EXERCISE PROMPT => From the records below, extract only the lines running from the line with "### Tiger Funded Requirements" to the line with "List all Migrations", both lines included, reproducing them exactly.

(Saved entries)
*** Begin section ***
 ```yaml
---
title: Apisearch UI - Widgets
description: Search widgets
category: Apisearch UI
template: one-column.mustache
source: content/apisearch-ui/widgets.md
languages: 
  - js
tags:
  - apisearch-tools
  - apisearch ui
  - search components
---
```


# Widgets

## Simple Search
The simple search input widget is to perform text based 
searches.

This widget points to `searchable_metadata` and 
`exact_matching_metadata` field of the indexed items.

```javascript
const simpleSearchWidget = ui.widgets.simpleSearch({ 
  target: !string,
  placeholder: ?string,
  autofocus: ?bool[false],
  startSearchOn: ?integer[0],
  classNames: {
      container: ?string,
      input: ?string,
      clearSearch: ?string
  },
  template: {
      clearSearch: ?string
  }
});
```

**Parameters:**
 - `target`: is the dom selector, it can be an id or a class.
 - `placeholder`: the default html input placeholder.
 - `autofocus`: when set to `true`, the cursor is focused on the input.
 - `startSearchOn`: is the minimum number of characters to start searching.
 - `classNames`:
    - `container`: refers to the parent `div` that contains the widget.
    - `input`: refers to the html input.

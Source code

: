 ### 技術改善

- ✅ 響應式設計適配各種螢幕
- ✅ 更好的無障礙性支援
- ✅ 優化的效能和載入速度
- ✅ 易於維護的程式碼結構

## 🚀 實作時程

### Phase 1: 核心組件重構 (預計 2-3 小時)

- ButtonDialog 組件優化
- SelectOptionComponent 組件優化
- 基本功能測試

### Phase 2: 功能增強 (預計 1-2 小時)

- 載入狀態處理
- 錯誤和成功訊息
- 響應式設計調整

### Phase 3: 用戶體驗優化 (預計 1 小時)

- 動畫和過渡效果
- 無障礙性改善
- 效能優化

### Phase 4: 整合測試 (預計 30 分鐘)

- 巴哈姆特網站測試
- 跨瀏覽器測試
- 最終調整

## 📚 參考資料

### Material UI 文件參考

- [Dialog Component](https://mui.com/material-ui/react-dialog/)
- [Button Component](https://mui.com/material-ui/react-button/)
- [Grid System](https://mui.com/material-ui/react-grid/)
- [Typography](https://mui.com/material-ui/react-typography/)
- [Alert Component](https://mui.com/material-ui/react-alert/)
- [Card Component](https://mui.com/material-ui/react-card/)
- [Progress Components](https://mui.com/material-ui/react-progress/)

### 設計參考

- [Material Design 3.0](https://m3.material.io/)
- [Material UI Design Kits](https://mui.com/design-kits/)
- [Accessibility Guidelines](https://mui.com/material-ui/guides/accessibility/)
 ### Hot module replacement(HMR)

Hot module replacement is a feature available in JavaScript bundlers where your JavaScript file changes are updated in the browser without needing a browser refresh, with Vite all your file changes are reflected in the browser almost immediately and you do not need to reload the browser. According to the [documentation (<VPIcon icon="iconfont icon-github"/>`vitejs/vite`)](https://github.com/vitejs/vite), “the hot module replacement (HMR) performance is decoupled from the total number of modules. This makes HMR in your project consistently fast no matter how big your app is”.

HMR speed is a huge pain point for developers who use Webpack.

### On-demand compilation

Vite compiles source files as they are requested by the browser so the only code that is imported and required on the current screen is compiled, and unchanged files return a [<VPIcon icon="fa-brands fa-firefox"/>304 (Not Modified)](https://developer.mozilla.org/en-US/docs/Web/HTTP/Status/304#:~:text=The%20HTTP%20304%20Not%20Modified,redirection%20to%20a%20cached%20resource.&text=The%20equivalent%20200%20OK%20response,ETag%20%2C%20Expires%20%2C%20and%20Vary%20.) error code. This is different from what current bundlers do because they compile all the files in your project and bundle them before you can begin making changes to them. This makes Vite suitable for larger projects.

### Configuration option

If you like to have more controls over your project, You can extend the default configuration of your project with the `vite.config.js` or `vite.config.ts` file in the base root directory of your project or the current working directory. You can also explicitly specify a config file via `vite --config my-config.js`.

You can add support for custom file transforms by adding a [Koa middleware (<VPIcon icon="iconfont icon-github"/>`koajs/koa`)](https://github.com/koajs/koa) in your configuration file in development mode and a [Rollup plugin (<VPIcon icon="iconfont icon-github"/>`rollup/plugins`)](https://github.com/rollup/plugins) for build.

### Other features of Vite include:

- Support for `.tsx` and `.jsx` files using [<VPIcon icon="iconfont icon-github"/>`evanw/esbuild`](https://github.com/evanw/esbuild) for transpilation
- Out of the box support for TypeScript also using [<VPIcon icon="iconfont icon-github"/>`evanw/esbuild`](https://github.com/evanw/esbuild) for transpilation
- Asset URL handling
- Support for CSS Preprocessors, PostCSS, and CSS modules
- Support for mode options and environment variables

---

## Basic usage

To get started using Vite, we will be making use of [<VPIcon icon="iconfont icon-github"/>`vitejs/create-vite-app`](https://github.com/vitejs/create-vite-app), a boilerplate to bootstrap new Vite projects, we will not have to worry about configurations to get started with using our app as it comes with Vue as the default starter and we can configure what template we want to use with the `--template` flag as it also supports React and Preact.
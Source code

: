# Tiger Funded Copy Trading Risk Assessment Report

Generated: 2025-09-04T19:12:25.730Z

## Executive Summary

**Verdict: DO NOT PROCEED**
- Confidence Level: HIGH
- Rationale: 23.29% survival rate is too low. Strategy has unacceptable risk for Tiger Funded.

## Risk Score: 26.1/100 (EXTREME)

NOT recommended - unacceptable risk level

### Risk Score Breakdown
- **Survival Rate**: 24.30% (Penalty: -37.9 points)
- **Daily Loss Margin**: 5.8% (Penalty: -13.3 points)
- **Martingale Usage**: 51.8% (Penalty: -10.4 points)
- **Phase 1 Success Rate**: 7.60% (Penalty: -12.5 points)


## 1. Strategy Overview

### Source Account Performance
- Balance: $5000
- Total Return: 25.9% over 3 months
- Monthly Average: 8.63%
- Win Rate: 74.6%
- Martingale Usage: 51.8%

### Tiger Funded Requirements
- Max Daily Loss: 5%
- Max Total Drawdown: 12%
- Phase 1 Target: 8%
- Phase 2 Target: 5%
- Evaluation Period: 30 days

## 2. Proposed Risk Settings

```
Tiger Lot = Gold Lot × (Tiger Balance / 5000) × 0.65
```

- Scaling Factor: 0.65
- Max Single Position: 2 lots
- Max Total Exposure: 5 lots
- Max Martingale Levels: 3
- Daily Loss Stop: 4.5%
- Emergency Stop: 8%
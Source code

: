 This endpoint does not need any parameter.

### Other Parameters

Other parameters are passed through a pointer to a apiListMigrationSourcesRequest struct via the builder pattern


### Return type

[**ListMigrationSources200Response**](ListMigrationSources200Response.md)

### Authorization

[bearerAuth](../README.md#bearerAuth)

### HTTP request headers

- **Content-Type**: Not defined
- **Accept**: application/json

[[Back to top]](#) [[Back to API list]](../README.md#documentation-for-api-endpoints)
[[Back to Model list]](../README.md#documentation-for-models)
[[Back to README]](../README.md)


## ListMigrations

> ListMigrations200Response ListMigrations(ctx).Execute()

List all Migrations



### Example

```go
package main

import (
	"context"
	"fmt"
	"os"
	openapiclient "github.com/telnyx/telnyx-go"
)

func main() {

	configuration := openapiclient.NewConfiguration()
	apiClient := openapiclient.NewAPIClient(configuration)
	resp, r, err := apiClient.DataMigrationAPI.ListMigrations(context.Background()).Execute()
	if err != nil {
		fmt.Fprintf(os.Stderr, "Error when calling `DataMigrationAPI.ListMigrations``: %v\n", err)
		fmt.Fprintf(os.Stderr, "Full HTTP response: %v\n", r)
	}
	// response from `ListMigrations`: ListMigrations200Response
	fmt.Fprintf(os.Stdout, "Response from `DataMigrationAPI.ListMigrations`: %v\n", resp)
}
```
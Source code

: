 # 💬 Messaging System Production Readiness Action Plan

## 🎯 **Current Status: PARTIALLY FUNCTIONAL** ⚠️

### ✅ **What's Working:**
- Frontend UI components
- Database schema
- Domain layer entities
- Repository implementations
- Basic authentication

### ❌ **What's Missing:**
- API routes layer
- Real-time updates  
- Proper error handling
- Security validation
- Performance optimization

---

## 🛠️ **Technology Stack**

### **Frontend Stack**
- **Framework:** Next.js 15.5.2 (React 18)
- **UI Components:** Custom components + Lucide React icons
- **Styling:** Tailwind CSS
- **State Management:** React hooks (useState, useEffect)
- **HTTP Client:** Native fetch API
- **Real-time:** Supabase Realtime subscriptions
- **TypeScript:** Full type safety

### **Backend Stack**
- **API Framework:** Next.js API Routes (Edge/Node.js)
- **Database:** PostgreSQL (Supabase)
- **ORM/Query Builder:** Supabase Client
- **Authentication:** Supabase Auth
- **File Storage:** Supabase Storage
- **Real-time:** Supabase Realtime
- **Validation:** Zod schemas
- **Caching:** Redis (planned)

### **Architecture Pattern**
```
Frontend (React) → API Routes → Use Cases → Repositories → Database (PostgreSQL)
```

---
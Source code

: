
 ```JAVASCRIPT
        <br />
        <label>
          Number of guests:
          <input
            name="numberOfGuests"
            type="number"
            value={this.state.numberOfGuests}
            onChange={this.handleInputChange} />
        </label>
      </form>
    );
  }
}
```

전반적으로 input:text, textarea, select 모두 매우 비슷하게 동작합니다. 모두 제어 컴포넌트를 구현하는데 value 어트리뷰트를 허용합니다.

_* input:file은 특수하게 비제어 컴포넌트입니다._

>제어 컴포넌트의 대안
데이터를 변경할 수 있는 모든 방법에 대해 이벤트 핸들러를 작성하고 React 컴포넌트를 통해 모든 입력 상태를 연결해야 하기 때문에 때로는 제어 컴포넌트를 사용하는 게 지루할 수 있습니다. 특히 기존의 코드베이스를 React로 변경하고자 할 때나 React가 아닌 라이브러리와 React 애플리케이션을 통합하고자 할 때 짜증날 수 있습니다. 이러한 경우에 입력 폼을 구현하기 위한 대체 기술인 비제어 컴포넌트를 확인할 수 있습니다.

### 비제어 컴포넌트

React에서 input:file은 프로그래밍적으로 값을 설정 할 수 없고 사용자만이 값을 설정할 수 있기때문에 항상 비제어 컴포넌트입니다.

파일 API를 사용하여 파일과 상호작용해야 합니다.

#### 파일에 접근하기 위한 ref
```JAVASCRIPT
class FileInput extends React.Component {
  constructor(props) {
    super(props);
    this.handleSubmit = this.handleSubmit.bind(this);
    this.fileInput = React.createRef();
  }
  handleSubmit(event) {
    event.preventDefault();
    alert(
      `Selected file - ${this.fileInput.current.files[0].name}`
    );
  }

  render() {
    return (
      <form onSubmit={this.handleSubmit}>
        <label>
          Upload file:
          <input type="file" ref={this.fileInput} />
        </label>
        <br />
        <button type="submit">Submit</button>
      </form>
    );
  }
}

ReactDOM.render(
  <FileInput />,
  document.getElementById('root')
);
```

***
*** End section ***
YOUR SOLUTION =>
### Tiger Funded Requirements
- Max Daily Loss: 5%
- Max Total Drawdown: 12%
- Phase 1 Target: 8%
- Phase 2 Target: 5%
- Evaluation Period: 30 days

## 2. Proposed Risk Settings

```
Tiger Lot = Gold Lot × (Tiger Balance / 5000) × 0.65
```

- Scaling Factor: 0.65
- Max Single Position: 2 lots
- Max Total Exposure: 5 lots
- Max Martingale Levels: 3
- Daily Loss Stop: 4.5%
- Emergency Stop: 8%
Source code

: This endpoint does not need any parameter.

### Other Parameters

Other parameters are passed through a pointer to a apiListMigrationSourcesRequest struct via the builder pattern


### Return type

[**ListMigrationSources200Response**](ListMigrationSources200Response.md)

### Authorization

[bearerAuth](../README.md#bearerAuth)

### HTTP request headers

- **Content-Type**: Not defined
- **Accept**: application/json

[[Back to top]](#) [[Back to API list]](../README.md#documentation-for-api-endpoints)
[[Back to Model list]](../README.md#documentation-for-models)
[[Back to README]](../README.md)


## ListMigrations

> ListMigrations200Response ListMigrations(ctx).Execute()

List all Migrations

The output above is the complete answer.